DESCRIPTION OF THE TASK: Copy every line in the records below that contains the word "photon".
--- --- ---
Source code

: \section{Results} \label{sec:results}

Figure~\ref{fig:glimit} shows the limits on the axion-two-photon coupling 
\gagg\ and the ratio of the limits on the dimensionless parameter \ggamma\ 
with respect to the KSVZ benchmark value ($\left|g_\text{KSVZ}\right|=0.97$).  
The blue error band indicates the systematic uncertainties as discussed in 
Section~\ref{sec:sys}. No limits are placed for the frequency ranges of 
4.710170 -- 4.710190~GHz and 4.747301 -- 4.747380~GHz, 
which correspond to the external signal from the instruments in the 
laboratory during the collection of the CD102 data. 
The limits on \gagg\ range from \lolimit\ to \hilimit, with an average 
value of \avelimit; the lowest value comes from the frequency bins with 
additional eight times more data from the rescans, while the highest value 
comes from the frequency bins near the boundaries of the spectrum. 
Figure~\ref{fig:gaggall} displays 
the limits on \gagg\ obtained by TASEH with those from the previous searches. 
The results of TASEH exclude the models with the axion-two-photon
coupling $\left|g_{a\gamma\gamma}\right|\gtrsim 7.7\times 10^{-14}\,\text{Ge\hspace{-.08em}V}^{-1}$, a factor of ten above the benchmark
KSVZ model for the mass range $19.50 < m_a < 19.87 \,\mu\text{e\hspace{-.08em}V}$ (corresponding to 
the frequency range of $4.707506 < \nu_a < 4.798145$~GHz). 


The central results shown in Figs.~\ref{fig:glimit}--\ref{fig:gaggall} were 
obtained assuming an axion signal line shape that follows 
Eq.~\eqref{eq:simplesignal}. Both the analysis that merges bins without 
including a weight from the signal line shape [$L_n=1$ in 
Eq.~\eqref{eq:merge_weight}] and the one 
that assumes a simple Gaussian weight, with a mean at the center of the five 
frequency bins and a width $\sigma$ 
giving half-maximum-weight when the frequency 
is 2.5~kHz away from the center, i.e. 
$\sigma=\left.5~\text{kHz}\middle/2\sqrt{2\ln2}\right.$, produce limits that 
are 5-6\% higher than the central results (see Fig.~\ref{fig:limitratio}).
--- --- ---
SOLUTION FOR THIS EXERCISE:
Figure~\ref{fig:glimit} shows the limits on the axion-two-photon coupling 
The results of TASEH exclude the models with the axion-two-photon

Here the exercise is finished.